Jak przygotować dziecko na pojawienie się psa w domu? Sprawdzamy, co radzą psi behawioryści!
Zwierzęta domoweJak przygotować dziecko na pojawienie się psa w domu? I jak przygotować psa do sytuacji, kiedy w naszym życiu pojawi się noworodek? Co czuje pies i jak się przy nim zachowywać? Na pytania odpowiadają psi behawioryści Zofia Zaniewska-Wojtków i Piotr Wojtków. Ich najnowsza książka „Psy i dzieci” zawiera kompleksową wiedzę na temat psiej emocjonalności i praktyczne wskazówki dotyczące komunikacji z psem.

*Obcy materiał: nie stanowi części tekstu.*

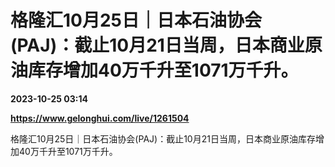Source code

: # 格隆汇10月25日｜日本石油协会(PAJ)：截止10月21日当周，日本商业原油库存增加40万千升至1071万千升。

**2023-10-25 03:14**

**https://www.gelonghui.com/live/1261504**

格隆汇10月25日｜日本石油协会(PAJ)：截止10月21日当周，日本商业原油库存增加40万千升至1071万千升。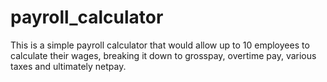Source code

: # payroll_calculator

This is a simple payroll calculator that would allow up to 10 employees to calculate their wages, breaking it down to grosspay, overtime pay, various taxes and ultimately netpay.
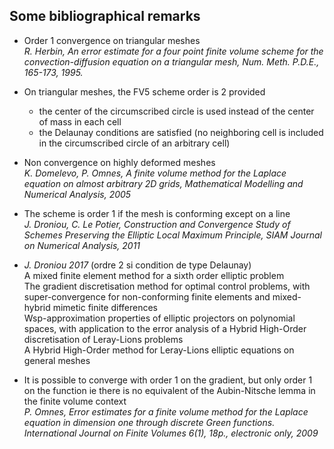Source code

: ## Some bibliographical remarks

- Order 1 convergence on triangular meshes   
  *R. Herbin, An error estimate for a four point finite volume scheme for the convection-diffusion equation on a triangular mesh, Num. Meth. P.D.E., 165-173, 1995.*


- On triangular meshes, the FV5 scheme order is 2 provided 
    - the center of the circumscribed circle is used instead of the center of mass in each cell
    - the Delaunay conditions are satisfied (no neighboring cell is included in the circumscribed circle of an arbitrary cell)


- Non convergence on highly deformed meshes  
  *K. Domelevo, P. Omnes, A finite volume method for the Laplace equation on almost arbitrary 2D grids, Mathematical Modelling and Numerical Analysis, 2005*


- The scheme is order 1 if the mesh is conforming except on a line  
  *J. Droniou, C. Le Potier, Construction and Convergence Study of Schemes Preserving the Elliptic Local Maximum Principle, SIAM Journal on Numerical Analysis, 2011*


- *J. Droniou 2017* (ordre 2 si condition de type Delaunay)  
  A mixed finite element method for a sixth order elliptic problem  
  The gradient discretisation method for optimal control problems, with super-convergence for non-conforming finite elements and mixed-hybrid mimetic finite differences  
  Wsp-approximation properties of elliptic projectors on polynomial spaces, with application to the error analysis of a Hybrid High-Order discretisation of Leray-Lions problems  
  A Hybrid High-Order method for Leray-Lions elliptic equations on general meshes


- It is possible to converge with order 1 on the gradient, but only order 1 on the function ie there is no equivalent of the Aubin-Nitsche lemma in the finite volume context  
  *P. Omnes, Error estimates for a finite volume method for the Laplace equation in dimension one through discrete Green functions. International Journal on Finite Volumes 6(1), 18p., electronic only, 2009*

Zofia Zaniewska-Wojtków i Piotr Wojtków to psi behawioryści z długoletnią praktyką, którzy postanowili pomóc każdemu, kto pragnie nawiązać ze swoim podopiecznym silną więź. Ich najnowsza książka „Psy i dzieci. Jak ugryźć temat” (premiera: 26 kwietnia 2023) to lektura zarówno dla przyszłych rodziców, jak dla i tych, którzy mają już dzieci. Praktyczny poradnik pomoże przygotować psa do sytuacji, kiedy w domu pojawi się noworodek, ale będzie też przydatny wtedy, gdy wprowadzamy psa do domu, w którym są już dzieci. Może się też przydać osobom bez dzieci, które chcą wiedzieć więcej o swoich podopiecznych i o tym, jak się przy nich zachowywać.

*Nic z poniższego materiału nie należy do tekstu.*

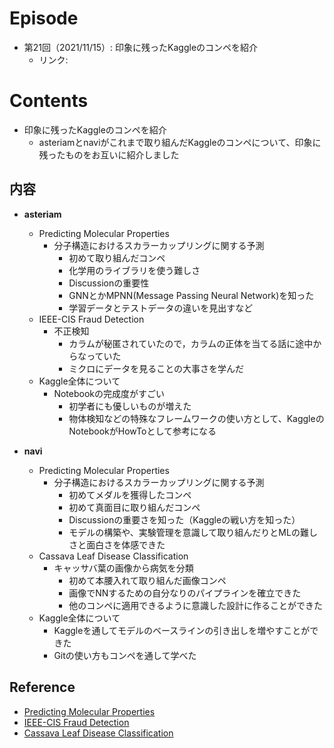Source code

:# Episode
- 第21回（2021/11/15）: 印象に残ったKaggleのコンペを紹介
  - リンク:　
  
# Contents
- 印象に残ったKaggleのコンペを紹介
  - asteriamとnaviがこれまで取り組んだKaggleのコンペについて、印象に残ったものをお互いに紹介しました

## 内容
- **asteriam**
  - Predicting Molecular Properties
    - 分子構造におけるスカラーカップリングに関する予測
      - 初めて取り組んだコンペ
      - 化学用のライブラリを使う難しさ
      - Discussionの重要性
      - GNNとかMPNN(Message Passing Neural Network)を知った
      - 学習データとテストデータの違いを見出すなど
  - IEEE-CIS Fraud Detection
    - 不正検知
      - カラムが秘匿されていたので，カラムの正体を当てる話に途中からなっていた
      - ミクロにデータを見ることの大事さを学んだ
  - Kaggle全体について
    - Notebookの完成度がすごい
      - 初学者にも優しいものが増えた
      - 物体検知などの特殊なフレームワークの使い方として、KaggleのNotebookがHowToとして参考になる

- **navi**
  - Predicting Molecular Properties 
    - 分子構造におけるスカラーカップリングに関する予測
      - 初めてメダルを獲得したコンペ
      - 初めて真面目に取り組んだコンペ
      - Discussionの重要さを知った（Kaggleの戦い方を知った）
      - モデルの構築や、実験管理を意識して取り組んだりとMLの難しさと面白さを体感できた
  - Cassava Leaf Disease Classification
    - キャッサバ葉の画像から病気を分類
      - 初めて本腰入れて取り組んだ画像コンペ
      - 画像でNNするための自分なりのパイプラインを確立できた
      - 他のコンペに適用できるように意識した設計に作ることができた
  - Kaggle全体について
    - Kaggleを通してモデルのベースラインの引き出しを増やすことができた
    - Gitの使い方もコンペを通して学べた

## Reference
- [Predicting Molecular Properties](https://www.kaggle.com/c/champs-scalar-coupling)
- [IEEE-CIS Fraud Detection](https://www.kaggle.com/c/ieee-fraud-detection)
- [Cassava Leaf Disease Classification](https://www.kaggle.com/c/cassava-leaf-disease-classification)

W książce znajdziecie mnóstwo wskazówek dotyczących psiej mentalności, psychiki, emocji i przyzwyczajeń oraz praktyczne rady, które pomogą lepiej zrozumieć zachowania psa. Dzięki temu będziecie mogli skutecznie i mądrze kontrolować każdą sytuację – bez względu na to, na jakim etapie życia jesteście. Dzięki uprzejmości wydawnictwa Buchmann publikujemy fragment książki.
Przeczytaj też: Jak zapewnić psu długie i zdrowe życie? Rozmawiamy z autorami książki „Zdrowy pies. Jak sprawić, aby twój przyjaciel zachował zdrowie i witalność jak najdłużej”
Jak przygotować dziecko na pojawienie się psa w domu?
Na co przygotować dziecko?
Jeżeli mamy już dziecko, a w domu ma pojawić się pies, to do głowy przychodzą mi dwa najtrudniejsze scenariusze. W pierwszym dziecko boi się psa, a w drugim dziecko nie szanuje granic psa.
Dziecko boi się psa
Bardzo ważne jest, aby porozmawiać z dzieckiem, zanim zaprosicie do domu psa. Powinniście się upewnić, że to nie tylko Wy chcecie psa, ale dziecko też. W końcu będzie z nim mieszkało pod jednym dachem – dobrze by więc było, żeby czuło się komfortowo.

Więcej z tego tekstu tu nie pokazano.